*Work instruction*. Count the lines below that contain "Externally". Answer with the number alone.

Data in this exercise Block Start

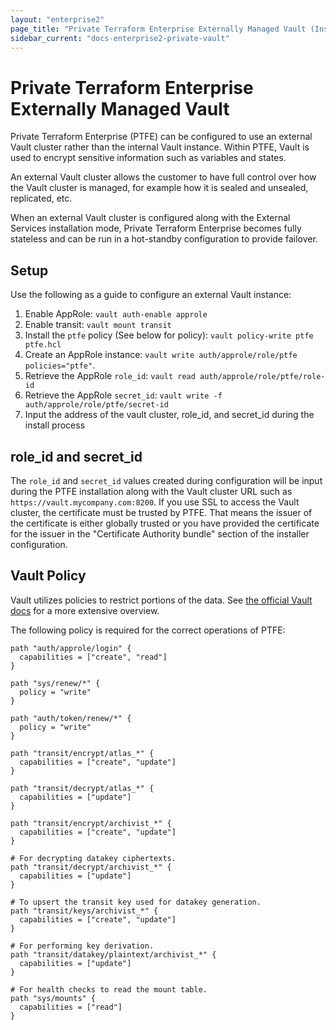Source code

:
 ```yaml
---
layout: "enterprise2"
page_title: "Private Terraform Enterprise Externally Managed Vault (Installer)"
sidebar_current: "docs-enterprise2-private-vault"
---
```


# Private Terraform Enterprise Externally Managed Vault

Private Terraform Enterprise (PTFE) can be configured to use an external Vault cluster
rather than the internal Vault instance. Within PTFE, Vault is used to
encrypt sensitive information such as variables and states.

An external Vault cluster allows the customer to have full control over how
the Vault cluster is managed, for example how it is sealed and unsealed, replicated, etc.

When an external Vault cluster is configured along with the External Services installation mode,
Private Terraform Enterprise becomes fully stateless and can be run in a hot-standby
configuration to provide failover.

## Setup

Use the following as a guide to configure an external Vault instance:

1. Enable AppRole: `vault auth-enable approle`
1. Enable transit: `vault mount transit`
1. Install the `ptfe` policy (See below for policy):
   `vault policy-write ptfe ptfe.hcl`
1. Create an AppRole instance:
   `vault write auth/approle/role/ptfe policies="ptfe"`.
1. Retrieve the AppRole `role_id`: `vault read auth/approle/role/ptfe/role-id`
1. Retrieve the AppRole `secret_id`:
   `vault write -f auth/approle/role/ptfe/secret-id`
1. Input the address of the vault cluster, role\_id, and secret\_id during the
   install process

## role\_id and secret\_id

The `role_id` and `secret_id` values created during configuration will be input during
the PTFE installation along with the Vault cluster URL such as
`https://vault.mycompany.com:8200`. If you use SSL to access the Vault cluster, 
the certificate must be trusted by PTFE. That means the issuer of the certificate
is either globally trusted or you have provided the certificate for the issuer
in the "Certificate Authority bundle" section of the installer configuration.

## Vault Policy

Vault utilizes policies to restrict portions of the data. See [the official
Vault docs](https://www.vaultproject.io/docs/concepts/policies.html) for a
more extensive overview.

The following policy is required for the correct operations of PTFE:

```
path "auth/approle/login" {
  capabilities = ["create", "read"]
}

path "sys/renew/*" {
  policy = "write"
}

path "auth/token/renew/*" {
  policy = "write"
}

path "transit/encrypt/atlas_*" {
  capabilities = ["create", "update"]
}

path "transit/decrypt/atlas_*" {
  capabilities = ["update"]
}

path "transit/encrypt/archivist_*" {
  capabilities = ["create", "update"]
}

# For decrypting datakey ciphertexts.
path "transit/decrypt/archivist_*" {
  capabilities = ["update"]
}

# To upsert the transit key used for datakey generation.
path "transit/keys/archivist_*" {
  capabilities = ["create", "update"]
}

# For performing key derivation.
path "transit/datakey/plaintext/archivist_*" {
  capabilities = ["update"]
}

# For health checks to read the mount table.
path "sys/mounts" {
  capabilities = ["read"]
}
```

Data in this exercise Block End

*Answer to this task*. 2